Ils ajoutèrent une troisième option :
- ou bien si c'était là un avis motivé seulement pour leur maslaha à eux, pour leur faciliter les choses, alors ils déclinaient cette solution.
Le Prophète dit alors aux Ghatafân : "Voilà, vous entendez ce qu'ils disent !"
"عن أبي هريرة قال: جاء الحارث الغطفاني إلى النبي صلى الله عليه وسلم فقال: "يا محمد، شاطرنا تمر المدينة." قال: "حتى أستأمر السعود." فبعث إلى سعد بن معاذ، وسعد بن عبادة، وسعد بن الربيع، وسعد بن خيثمة، وسعد بن مسعود، رحمهم الله، فقال: "إني قد علمت أن العرب قد رمتكم عن قوس واحدة، وإن الحارث يسألكم أن تشاطروه تمر المدينة، فإن أردتم أن تدفعوا إليه عامكم هذا، حتى تنظروا في أمركم بعد." قالوا: يا رسول الله، "أوحي من السماء؟ فالتسليم لأمر الله! أو عن رأيك أو هواك؟ فرأينا تبع لهواك ورأيك! فإن كنت إنما تريد الإبقاء علينا، فوالله لقد رأيتنا وإياهم على سواء ما ينالون منا تمرة إلا بشرى أو قرى!" فقال رسول الله صلى الله عليه وسلم: "هو ذا تسمعون ما يقولون!" قالوا: "غدرت يا محمد!" فقال حسان بن ثابت رحمه الله:
يا حار من يغدر بذمة جاره ... أبدا فإن محمدا لا يغدر
وأمانة المرء حيث لقيتها ... كسر الزجاجة صدعها لا يجبر
إن تغدروا فالغدر من عاداتكم ... واللؤم ينبت في أصول السخبر"

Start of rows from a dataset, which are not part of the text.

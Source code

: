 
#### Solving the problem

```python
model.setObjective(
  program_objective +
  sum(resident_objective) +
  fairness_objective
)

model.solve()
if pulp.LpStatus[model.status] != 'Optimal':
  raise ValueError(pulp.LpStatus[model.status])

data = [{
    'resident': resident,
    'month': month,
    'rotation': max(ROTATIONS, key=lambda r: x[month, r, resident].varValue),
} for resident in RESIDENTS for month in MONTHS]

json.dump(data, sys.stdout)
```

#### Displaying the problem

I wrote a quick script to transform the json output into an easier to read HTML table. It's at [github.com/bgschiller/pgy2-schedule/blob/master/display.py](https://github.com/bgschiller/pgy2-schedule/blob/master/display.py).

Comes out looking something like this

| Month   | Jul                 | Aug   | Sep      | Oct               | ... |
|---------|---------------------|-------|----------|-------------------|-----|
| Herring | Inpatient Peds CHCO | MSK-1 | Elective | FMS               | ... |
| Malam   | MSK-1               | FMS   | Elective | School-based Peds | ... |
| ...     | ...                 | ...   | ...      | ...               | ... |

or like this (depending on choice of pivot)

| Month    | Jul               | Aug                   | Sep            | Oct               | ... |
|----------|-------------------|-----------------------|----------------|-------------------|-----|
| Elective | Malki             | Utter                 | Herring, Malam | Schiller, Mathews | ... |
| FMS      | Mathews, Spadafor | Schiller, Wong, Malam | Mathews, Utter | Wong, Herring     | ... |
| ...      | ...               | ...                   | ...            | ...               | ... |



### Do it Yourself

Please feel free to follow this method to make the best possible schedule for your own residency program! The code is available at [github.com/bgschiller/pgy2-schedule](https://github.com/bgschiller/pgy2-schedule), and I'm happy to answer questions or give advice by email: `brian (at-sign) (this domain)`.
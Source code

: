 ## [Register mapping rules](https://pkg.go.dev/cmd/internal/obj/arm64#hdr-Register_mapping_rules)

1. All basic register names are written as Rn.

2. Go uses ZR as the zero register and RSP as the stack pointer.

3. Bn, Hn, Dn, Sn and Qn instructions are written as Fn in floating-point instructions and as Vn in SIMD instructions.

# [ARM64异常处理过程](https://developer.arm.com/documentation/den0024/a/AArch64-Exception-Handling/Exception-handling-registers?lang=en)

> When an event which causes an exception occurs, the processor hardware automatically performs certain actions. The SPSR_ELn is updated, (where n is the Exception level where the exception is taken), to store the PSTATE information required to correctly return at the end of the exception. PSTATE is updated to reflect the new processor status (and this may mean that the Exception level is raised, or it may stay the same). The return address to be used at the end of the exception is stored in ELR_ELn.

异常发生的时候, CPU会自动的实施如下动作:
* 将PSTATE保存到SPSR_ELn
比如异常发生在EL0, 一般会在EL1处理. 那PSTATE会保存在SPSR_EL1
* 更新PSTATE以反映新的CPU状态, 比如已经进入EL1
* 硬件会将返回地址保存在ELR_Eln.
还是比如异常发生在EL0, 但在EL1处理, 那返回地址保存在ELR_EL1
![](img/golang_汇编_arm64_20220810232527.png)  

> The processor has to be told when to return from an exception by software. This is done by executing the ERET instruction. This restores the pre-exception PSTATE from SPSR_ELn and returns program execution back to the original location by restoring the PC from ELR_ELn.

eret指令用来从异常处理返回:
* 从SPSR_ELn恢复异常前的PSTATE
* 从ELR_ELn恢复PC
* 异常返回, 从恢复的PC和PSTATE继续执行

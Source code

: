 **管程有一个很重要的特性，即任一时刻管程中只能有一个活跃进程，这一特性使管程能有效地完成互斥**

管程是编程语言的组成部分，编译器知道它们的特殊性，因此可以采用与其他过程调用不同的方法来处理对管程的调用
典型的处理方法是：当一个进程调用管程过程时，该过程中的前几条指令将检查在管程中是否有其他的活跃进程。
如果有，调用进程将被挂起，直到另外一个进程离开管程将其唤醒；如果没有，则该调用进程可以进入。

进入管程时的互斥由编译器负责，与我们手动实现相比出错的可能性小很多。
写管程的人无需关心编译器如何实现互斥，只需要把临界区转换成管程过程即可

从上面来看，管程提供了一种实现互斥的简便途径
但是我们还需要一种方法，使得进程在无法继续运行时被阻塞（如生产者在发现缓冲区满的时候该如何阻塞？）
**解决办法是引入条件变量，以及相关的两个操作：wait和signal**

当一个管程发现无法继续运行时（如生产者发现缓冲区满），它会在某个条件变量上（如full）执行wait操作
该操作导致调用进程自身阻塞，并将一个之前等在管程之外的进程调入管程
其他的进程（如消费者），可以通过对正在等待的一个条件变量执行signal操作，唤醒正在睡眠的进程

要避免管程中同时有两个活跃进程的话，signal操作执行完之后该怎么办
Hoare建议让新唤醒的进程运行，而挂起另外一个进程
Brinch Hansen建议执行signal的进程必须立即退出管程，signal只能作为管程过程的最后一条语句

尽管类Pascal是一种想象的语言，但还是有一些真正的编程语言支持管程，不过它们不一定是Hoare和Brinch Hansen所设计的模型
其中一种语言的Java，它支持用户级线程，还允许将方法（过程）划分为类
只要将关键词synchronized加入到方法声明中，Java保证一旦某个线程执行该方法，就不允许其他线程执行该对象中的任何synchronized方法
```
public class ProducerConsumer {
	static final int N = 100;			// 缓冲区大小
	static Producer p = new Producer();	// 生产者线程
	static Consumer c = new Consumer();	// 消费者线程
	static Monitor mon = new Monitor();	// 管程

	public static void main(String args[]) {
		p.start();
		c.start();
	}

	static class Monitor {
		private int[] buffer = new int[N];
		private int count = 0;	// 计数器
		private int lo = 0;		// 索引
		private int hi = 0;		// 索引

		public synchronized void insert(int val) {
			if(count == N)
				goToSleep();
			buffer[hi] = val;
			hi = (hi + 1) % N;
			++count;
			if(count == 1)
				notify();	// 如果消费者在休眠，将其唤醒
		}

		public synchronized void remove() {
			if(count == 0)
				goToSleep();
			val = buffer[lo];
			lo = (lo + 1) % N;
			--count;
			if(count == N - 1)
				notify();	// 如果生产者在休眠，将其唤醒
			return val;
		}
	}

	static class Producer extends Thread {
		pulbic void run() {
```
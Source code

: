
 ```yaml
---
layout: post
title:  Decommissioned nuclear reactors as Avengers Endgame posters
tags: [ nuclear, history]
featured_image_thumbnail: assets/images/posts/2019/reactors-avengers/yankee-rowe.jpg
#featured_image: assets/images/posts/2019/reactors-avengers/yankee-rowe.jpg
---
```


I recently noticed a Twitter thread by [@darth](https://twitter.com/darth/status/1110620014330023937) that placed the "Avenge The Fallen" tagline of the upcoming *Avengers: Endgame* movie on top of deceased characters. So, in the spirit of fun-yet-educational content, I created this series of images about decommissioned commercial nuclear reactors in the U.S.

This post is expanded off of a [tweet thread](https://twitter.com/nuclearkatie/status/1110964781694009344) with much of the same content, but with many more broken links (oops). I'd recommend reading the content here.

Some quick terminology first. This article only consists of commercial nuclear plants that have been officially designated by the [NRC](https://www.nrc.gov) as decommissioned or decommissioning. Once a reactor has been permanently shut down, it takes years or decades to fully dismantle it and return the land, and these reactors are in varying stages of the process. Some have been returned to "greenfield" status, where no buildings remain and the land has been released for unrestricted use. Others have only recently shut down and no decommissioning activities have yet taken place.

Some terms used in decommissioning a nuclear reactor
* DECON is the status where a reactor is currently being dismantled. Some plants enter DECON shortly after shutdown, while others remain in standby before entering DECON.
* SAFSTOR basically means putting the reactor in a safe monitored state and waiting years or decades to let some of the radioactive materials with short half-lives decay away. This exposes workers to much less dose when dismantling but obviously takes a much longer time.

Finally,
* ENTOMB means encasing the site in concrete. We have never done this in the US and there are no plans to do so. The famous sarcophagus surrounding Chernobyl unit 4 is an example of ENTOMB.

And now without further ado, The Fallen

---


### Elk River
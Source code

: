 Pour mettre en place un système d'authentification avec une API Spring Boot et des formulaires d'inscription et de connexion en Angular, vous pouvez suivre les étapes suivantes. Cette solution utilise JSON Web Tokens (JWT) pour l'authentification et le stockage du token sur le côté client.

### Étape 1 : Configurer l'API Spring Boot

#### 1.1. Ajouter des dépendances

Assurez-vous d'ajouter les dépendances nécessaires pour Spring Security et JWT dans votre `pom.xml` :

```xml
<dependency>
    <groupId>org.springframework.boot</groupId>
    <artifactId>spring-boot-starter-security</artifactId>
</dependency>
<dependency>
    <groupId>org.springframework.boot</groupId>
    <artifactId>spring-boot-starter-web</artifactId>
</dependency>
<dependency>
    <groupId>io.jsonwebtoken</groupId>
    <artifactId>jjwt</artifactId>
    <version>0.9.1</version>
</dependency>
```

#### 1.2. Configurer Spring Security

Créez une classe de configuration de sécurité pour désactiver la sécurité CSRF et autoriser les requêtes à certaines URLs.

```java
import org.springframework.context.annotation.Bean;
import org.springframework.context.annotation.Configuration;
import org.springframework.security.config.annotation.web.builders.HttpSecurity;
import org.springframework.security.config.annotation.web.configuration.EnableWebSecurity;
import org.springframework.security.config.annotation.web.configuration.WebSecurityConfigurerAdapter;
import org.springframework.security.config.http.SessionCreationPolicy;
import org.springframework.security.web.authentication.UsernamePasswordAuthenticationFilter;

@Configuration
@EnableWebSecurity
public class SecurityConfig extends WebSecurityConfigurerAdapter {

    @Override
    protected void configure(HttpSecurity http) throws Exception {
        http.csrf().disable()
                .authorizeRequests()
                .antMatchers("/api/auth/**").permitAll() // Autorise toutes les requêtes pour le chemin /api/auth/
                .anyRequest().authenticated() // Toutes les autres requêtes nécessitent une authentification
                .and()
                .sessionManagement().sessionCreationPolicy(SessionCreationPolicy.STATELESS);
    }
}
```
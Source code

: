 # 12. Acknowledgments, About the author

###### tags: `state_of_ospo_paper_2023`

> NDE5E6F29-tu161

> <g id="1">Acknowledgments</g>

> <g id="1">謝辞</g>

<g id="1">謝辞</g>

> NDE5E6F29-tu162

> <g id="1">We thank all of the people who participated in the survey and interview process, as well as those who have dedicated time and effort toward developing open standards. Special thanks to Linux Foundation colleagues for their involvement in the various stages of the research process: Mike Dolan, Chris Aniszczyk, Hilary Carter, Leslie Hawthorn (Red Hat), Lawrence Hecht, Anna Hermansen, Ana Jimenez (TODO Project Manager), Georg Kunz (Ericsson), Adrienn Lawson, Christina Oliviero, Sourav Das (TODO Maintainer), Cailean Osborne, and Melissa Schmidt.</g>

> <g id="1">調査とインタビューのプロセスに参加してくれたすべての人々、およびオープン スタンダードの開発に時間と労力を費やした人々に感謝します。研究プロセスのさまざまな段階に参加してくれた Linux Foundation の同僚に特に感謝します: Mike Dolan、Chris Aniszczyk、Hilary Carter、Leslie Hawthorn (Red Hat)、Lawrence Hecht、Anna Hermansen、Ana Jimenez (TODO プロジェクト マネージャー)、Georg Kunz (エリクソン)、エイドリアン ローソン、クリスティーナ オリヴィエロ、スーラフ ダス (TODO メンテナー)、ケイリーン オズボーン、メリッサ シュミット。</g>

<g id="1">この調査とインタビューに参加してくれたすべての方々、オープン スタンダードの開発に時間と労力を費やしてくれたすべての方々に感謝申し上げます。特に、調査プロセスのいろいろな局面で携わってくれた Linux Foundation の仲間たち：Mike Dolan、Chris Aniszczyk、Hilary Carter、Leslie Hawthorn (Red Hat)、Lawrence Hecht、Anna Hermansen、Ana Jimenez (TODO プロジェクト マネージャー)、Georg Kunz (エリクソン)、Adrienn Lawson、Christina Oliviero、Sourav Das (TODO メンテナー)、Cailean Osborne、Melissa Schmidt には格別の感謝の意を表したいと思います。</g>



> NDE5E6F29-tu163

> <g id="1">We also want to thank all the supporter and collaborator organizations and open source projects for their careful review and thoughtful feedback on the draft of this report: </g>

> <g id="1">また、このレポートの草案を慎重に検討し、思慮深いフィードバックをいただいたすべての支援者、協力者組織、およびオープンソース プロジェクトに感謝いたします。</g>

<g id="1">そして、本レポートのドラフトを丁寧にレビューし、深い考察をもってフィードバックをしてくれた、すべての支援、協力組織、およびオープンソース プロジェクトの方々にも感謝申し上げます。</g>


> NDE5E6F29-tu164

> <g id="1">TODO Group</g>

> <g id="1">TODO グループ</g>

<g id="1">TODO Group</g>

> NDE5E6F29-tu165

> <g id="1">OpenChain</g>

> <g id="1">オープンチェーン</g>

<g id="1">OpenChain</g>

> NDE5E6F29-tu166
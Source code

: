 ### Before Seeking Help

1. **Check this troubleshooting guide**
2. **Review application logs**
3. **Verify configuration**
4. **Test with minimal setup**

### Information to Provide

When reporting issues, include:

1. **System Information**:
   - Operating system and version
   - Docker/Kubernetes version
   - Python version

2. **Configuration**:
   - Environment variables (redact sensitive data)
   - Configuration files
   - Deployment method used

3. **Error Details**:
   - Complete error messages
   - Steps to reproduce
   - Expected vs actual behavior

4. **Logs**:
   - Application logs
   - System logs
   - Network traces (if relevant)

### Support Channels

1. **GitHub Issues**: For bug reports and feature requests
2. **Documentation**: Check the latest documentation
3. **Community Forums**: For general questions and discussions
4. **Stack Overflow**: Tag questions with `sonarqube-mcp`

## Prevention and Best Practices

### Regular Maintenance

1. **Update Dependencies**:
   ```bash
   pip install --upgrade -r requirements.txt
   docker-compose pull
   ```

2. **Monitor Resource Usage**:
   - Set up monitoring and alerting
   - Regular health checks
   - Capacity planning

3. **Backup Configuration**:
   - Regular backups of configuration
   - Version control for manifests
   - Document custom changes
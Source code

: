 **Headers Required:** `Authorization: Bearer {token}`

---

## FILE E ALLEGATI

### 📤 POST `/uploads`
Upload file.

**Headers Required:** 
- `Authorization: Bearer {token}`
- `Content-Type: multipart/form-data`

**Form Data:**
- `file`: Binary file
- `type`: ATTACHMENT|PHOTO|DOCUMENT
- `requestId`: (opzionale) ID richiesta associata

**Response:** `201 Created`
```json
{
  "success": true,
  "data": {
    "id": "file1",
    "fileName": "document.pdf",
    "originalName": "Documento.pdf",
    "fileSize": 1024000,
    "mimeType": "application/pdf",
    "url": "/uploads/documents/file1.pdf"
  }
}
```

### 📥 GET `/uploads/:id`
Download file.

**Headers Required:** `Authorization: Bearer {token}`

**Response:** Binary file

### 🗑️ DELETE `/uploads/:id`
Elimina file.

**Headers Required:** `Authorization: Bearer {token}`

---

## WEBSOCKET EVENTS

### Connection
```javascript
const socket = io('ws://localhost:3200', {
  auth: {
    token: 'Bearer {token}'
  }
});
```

(at-Tabarânî dans son Kabîr : "hadîth hassan" : note de bas de page n° 4 sur p. 833 de Irshâd ul-fuhûl).
Ici il n'y avait pas eu tarjîh de sa part, mais seulement 'ardh : présentation d'une possibilité (ihtimâl).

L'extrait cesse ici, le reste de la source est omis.